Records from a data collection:
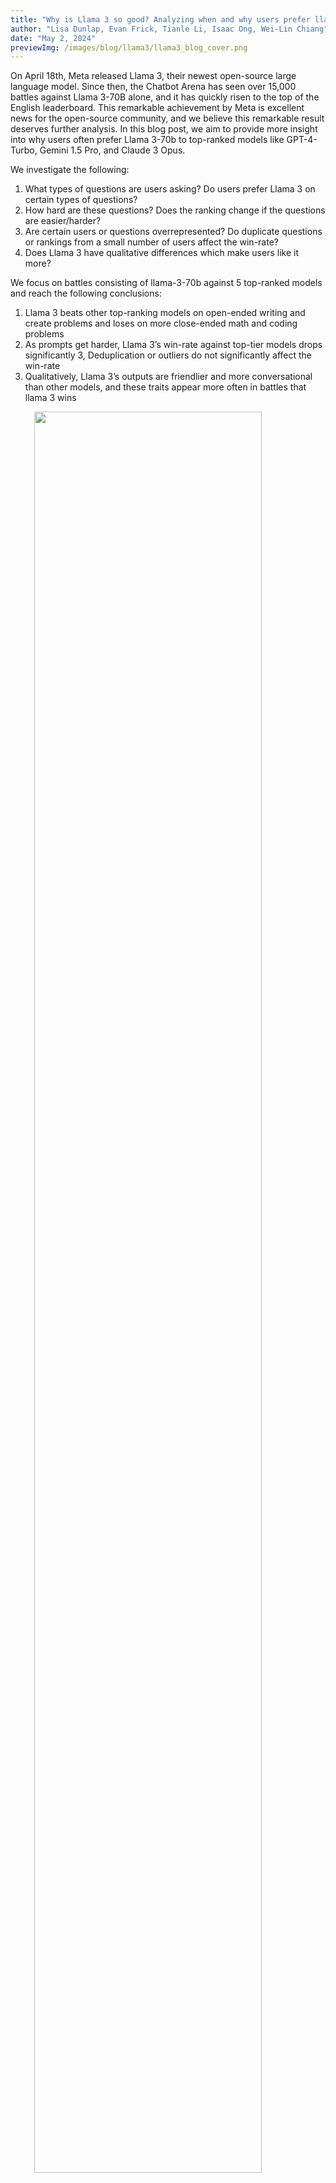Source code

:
 ```yaml
---
title: "Why is Llama 3 so good? Analyzing when and why users prefer llama 3"
author: "Lisa Dunlap, Evan Frick, Tianle Li, Isaac Ong, Wei-Lin Chiang"
date: "May 2, 2024"
previewImg: /images/blog/llama3/llama3_blog_cover.png
---
```


On April 18th, Meta released Llama 3, their newest open-source large language model. Since then, the Chatbot Arena has seen over 15,000 battles against Llama 3-70B alone, and it has quickly risen to the top of the English leaderboard. This remarkable achievement by Meta is excellent news for the open-source community, and we believe this remarkable result deserves further analysis. In this blog post, we aim to provide more insight into why users often prefer Llama 3-70b to top-ranked models like GPT-4-Turbo, Gemini 1.5 Pro, and Claude 3 Opus.

We investigate the following:
1. What types of questions are users asking? Do users prefer Llama 3 on certain types of questions? 
2. How hard are these questions? Does the ranking change if the questions are easier/harder?
3. Are certain users or questions overrepresented? Do duplicate questions or rankings from a small number of users affect the win-rate?
4. Does Llama 3 have qualitative differences which make users like it more?

We focus on battles consisting of llama-3-70b against 5 top-ranked models and reach the following conclusions:
1. Llama 3 beats other top-ranking models on open-ended writing and create problems and loses on more close-ended math and coding problems
2. As prompts get harder, Llama 3’s win-rate against top-tier models drops significantly
3, Deduplication or outliers do not significantly affect the win-rate
4. Qualitatively, Llama 3’s outputs are friendlier and more conversational than other models, and these traits appear more often in battles that llama 3 wins


<img src="/images/blog/llama3/topic_win_rate.png" style="display:block; margin-top: auto; margin-left: auto; margin-right: auto; margin-bottom: auto; width: 85%"></img>
<p style="color:gray; text-align: center;">Figure 1. LLama3-70b win-rate(excluding ties) against top 5 models across prompt topics. * denotes that the category contains less than 50 battles.</p>



## Analyzing win-rate across different types of questions

**Topic Analysis.** We utilize an LLM labeler (Llama 3-70b) to categorize user prompts into a pre-established taxonomy of topics and visualize the win-rate of Llama3-70b against the other top models across. We see that Llama’s win rate is highest for open-ended and creative tasks like brainstorming and writing, and lowest for more close-ended technical tasks like math and translation. Interestingly Llama 3 achieves the highest win-rate over data processing tasks which mainly consist of parsing and dataframe operations, but as this category has only 19 examples this remains inconclusive.  

**Win-rate VS prompt difficulty.** We employ our [recently released pipeline](https://lmsys.org/blog/2024-04-19-arena-hard/) which scores the difficulty of prompts to determine how Llama 3 compares to the other top models as prompts get harder. We define a set of  ``hardness' ' criteria and use GPT-4-turbo  to annotate each prompt from 0 to 7 to indicate how many of these criteria are satisfied (higher score indicates a harder prompt). Our 7 criteria are:

<table style="width:100%; border-collapse: collapse; border: 1px solid black;">
  <tr style="background-color: black; color: white;">
    <!-- <th style="border: 1px solid black; padding: 10px; text-align: left;">7 Key "Hardness" Criteria</th> -->
  </tr>
  <tr>
    <td style="border: 1px solid black; padding: 10px; text-align: left;"><strong>1. Specificity:</strong> Does the prompt ask for a specific output?</td>
  </tr>
  <tr>
    <td style="border: 1px solid black; padding: 10px; text-align: left;"><strong>2. Domain Knowledge:</strong> Does the prompt cover one or more specific domains?</td>
  </tr>
  <tr>
    <td style="border: 1px solid black; padding: 10px; text-align: left;"><strong>3. Complexity:</strong> Does the prompt have multiple levels of reasoning, components, or variables?</td>
  </tr>
  <tr>
    <td style="border: 1px solid black; padding: 10px; text-align: left;"><strong>4. Problem-Solving:</strong> Does the prompt directly involve the AI to demonstrate active problem-solving skills?</td>
  </tr>
  <tr>
    <td style="border: 1px solid black; padding: 10px; text-align: left;"><strong>5. Creativity:</strong> Does the prompt involve a level of creativity in approaching the problem?</td>
  </tr>
  <tr>
    <td style="border: 1px solid black; padding: 10px; text-align: left;"><strong>6. Technical Accuracy:</strong> Does the prompt require technical accuracy in the response?</td>
  </tr>
  <tr>
    <td style="border: 1px solid black; padding: 10px; text-align: left;"><strong>7. Real-world Application:</strong> Does the prompt relate to real-world applications?</td>
  </tr>
</table>

We score 1000 battles against the top 3 models on the leaderboard and plot win-rate VS prompt score in Figure X. We observe a significant drop in Llama 3's performance compared to the other top models, from high 50% win-rate to low 40%. We conclude that as more of these ``hardness'' criteria are met, Llama 3's win rate drop rapidly compared to other models. Notw that these criteria may not be exhaustive, see [the blog](https://lmsys.org/blog/2024-04-19-arena-hard/) for further discussion. 

We can further analyze to a more granular level which types of questions affect win-rate by fitting a decision tree on the 7 binary columns representing if a given prompt has satisfied each of the criteria above. From this decision tree we can segment prompts into criteria subsets such that Llama3-70b-Instruct performs very well or very poorly. The tree shown in figure X shows us which subsets change the model’s win-rate the most when conditioned on.

<img src="/images/blog/llama3/dtree.svg" style="display:block; margin-top: auto; margin-left: auto; margin-right: auto; margin-bottom: auto; width: 100%"></img>
<p style="color:gray; text-align: center;">Figure 3. Llama3-70b-Instruct win-rate conditioned on hierarchical prompt criteria subsets as fitted using a standard decision tree algorithm. *English battles against top models (claude-3-opus-20240229, gpt-4-0125-preview, gpt-4-1106-preview, gpt-4-turbo-2024-04-09, gemini-1.5-pro-api-0409-preview).</p>

The first thing to notice is that “Specificity” is the root node of the tree, suggesting that this criteria most immediately divides Llama3-70b-Instruct’s performance into its strengths and weaknesses.  It supports our initial findings above that Llama3-70b-Instruct is stronger on open-ended tasks rather than more closed-ended tasks.  We can traverse further down the tree and see that Llama3-70b-Instruct is quite strong on open-ended creative questions (see the blue path), reaching around a 60% win-rate against these top models.  Emperically, these types of questions are often writing and brainstorming style questions. For example two prompts where Llama-3-70B-Instruct won are: "Write the first chapter of a novel." and "Could you provide two story suggestions for children that promote altruism?	".  On the other hand, following the orange path, we can notice that Llama3-70b-Instruct has a lower win-rate against top models when answering close-ended, non-real-world, reasoning-based questions.  These questions are often logic puzzles and math word word problems. Two examples where Llama-3-70B-Instruct won are: "123x = -4x * 2 - 65" and "There are two ducks in front of a duck, two ducks behind a duck and a duck in the middle. How many ducks are there?"

## The effect of overrepresented questions and judges

**Effect of duplicate questions.** Using fuzzy string matching, we find that ~9% (6658/7327) of the user prompts in battles between Llama 3 and the other top models are unique, and show in Table 1 that deduplication does not significantly affect Llama3 win-rate, and only changes 

<style>
th {text-align: left, text-weight: bold}
td {text-align: left}
</style>


<br>
<p style="color:gray; text-align: center;">Table 1: Llama 3-70b battle stats.</p>
<table style="display: flex; justify-content: center;">
<tbody>
<tr>
<th>Model</th> <th># battles</th> <th># battles no tie</th> <th># battles (dedup, no tie)</th> <th>Llama 3 win rate</th> <th>Llama 3 win rate (dedup, no tie)</th>
</tr>
<tr>
<td>Claude 3 Opus</td> <td>1959</td> <td>1328</td> <td>1171</td> <td>51.28%</td> <td>51.58%</td>
</tr>
<tr>
<td>Gemini 1.5</td> <td>2413</td> <td>1620</td> <td>1437</td> <td>50.06%</td> <td>49.48%</td>
</tr>
<tr>
<td>GPT-4 0125</td> <td>1271</td> <td>881</td> <td>779</td> <td>48.58%</td> <td>49.04%</td>
</tr>
<tr>
<td>GPT-4 1106</td> <td>526</td> <td>349</td> <td>307</td> <td>50.72%</td> <td>52.12%</td>
</tr>
<tr>
<td>GPT-4-Turbo</td> <td>2097</td> <td>1437</td> <td>1287</td> <td>47.74%</td> <td>47.73%</td>
</tr>
</tbody>
</table>


**User analysis.** First we consider some basic judging statistics to check that judging behavior is similar between Claude-3-opus-20240229 and Llama 3-70b.

As seem in Figure 4, there is no significant strange behavior as the number of votes per judge increases.  In fact, it seems that as the number of votes per judge increases, the judge’s own battles roughly approach the actual global win rate.

<div style="display: flex; justify-content: center; align-items: center;">
  <div style="text-align: center;">
    <img src="/images/blog/llama3/llama_num_judge.png" alt="Image 1" style="width: 300px; height: auto; margin-right: 20px;">
    <img src="/images/blog/llama3/claude_num_judge.png" alt="Image 2" style="width: 300px; height: auto;">
    <p style="color:gray; text-align: center;">Fig 4: Average Winrate for each judge vs Number of judgments made by each judge.</p>
  </div>
</div>


<br>
<p style="color:gray; text-align: center;">Table 2. Detailed Engagement Metrics for LLMs (Timeframe: April 24 - May 1, 2023). The latest and detailed version <a href="https://huggingface.co/spaces/lmsys/chatbot-arena-leaderboard" target="_blank">here</a>.</p>
<table style="display: flex; justify-content: center;">
<tbody>
<tr>
<th>Model</th> <th>Battles</th> <th>Unique Judges</th> <th>Mean Votes per Judge</th> <th>Median Votes per Judge</th> <th>Max Votes per Judge</th> <th>Mean Judge Age</th> <th>Median Judge Age</th> <th>Max Judge Age</th>
</tr>
<tr>
<td>Llama3-70B-Instruct</td> <td>12,719</td> <td>7,591</td> <td>1.68</td> <td>1</td> <td>65</td> <td>1 hr 10 min</td> <td>2 hr 12 min</td> <td>2 days</td>
</tr>
<tr>
<td>Claude-3-opus-20240229</td> <td>68,656</td> <td>48,570</td> <td>1.41</td> <td>1</td> <td>73</td> <td>1 hr 57 min</td> <td>1 hr 55 min</td> <td>3 days</td>
</tr>
<tr>
<td>All Models All Time</td> <td>749,205</td> <td>316,372</td> <td>2.37</td> <td>1</td> <td>591</td> <td>8 hr 27 min</td> <td>2 hr 23 min</td> <td>295 days</td>
</tr>
</tbody>
</table>
<p>*Judge age is defined as rating_date - min_rating_date(ip_address)</p>

In order to limit the impact of user’s that vote many times we can take the mean of each judge’s win rate, thereby bounding the impact of each individual judge. In this case, we find this stratified win rate in Table 2 is still very similar to the original winrate, suggesting that very active judges are not skewing the result.


<br>
<p style="color:gray; text-align: center;">Table 2. Model Win Rates (Timeframe: April 24 - May 1, 2023). The latest and detailed version <a href="https://huggingface.co/spaces/lmsys/chatbot-arena-leaderboard" target="_blank">here</a>. Note that ties are counted as 0.5, with wins and losses as 1 and 0, respectively.</p>
<table style="display: flex; justify-content: center;">
<tbody>
<tr>
<th>Model</th> <th>Win rate</th> <th>Stratified Winrate</th>
</tr>
<tr>
<td>Llama3-70B-Instruct</td> <td>0.541</td> <td>0.543</td>
</tr>
<tr>
<td>Claude-3-opus-20240229</td> <td>0.619</td> <td>0.621</td>
</tr>
</tbody>
</table>

## Qualitative differences between Llama3 outputs VS other models
From qualitative analysis of outputs between Llama3 and other models, we observe that Llama3 outputs are often more excited, positive, conversational, and friendly than other models.  

**Measuring sentiment.** To measure excitement, we assign a binary label to each output based on the presence of an exclamation point. For positivity, friendliness, and conversationality, we use GPT-3.5 as a judge to rate each output on a scale of 1-5. In a given battle, Llama 3 outputs are labeled as more excited, positive, conversational, or friendly if their score is higher than the opponent's. Figure 5 displays the distribution of these qualities across models, revealing that Llama 3 outputs generally exhibit higher levels of excitement, positivity, friendliness, and conversationality compared to their opponents.

<img src="/images/blog/llama3/llama_sentiment_distribution.png" style="display:block; margin-top: auto; margin-left: auto; margin-right: auto; margin-bottom: auto; width: 85%"></img>
<p style="color:gray; text-align: center;">Figure 5: Sentiment Distribution.</p>

**Is sentiment related to win-rate?** Figure 6 compares the sentiment qualities of Llama 3's outputs in battles it wins versus those it loses. The results suggest that winning outputs tend to be more conversational and slightly friendlier, indicating that engaging and positive communication may contribute to success in these competitive scenarios.

<img src="/images/blog/llama3/sentiment_win_rate.png" style="display:block; margin-top: auto; margin-left: auto; margin-right: auto; margin-bottom: auto; width: 85%"></img>
<p style="color:gray; text-align: center;">Figure 6: Llama 3-sentiment VS win-rate.</p>

## Conclusion

From the beginning, our mission has been to advance LLM development and understanding. As such, we believe that utilizing the data we have to perform more in-depth analysis into these models behaviors as well as use preferences is invaluable to both model users and model developers. While we use Llama 3 as a case study, we are excited to explore analyzing other models in the future to provide more insight to the community.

| Aim of the task |
If a line in the records above includes the string "conditioned", copy it.

| Exercise response |
We can further analyze to a more granular level which types of questions affect win-rate by fitting a decision tree on the 7 binary columns representing if a given prompt has satisfied each of the criteria above. From this decision tree we can segment prompts into criteria subsets such that Llama3-70b-Instruct performs very well or very poorly. The tree shown in figure X shows us which subsets change the model’s win-rate the most when conditioned on.
<p style="color:gray; text-align: center;">Figure 3. Llama3-70b-Instruct win-rate conditioned on hierarchical prompt criteria subsets as fitted using a standard decision tree algorithm. *English battles against top models (claude-3-opus-20240229, gpt-4-0125-preview, gpt-4-1106-preview, gpt-4-turbo-2024-04-09, gemini-1.5-pro-api-0409-preview).</p>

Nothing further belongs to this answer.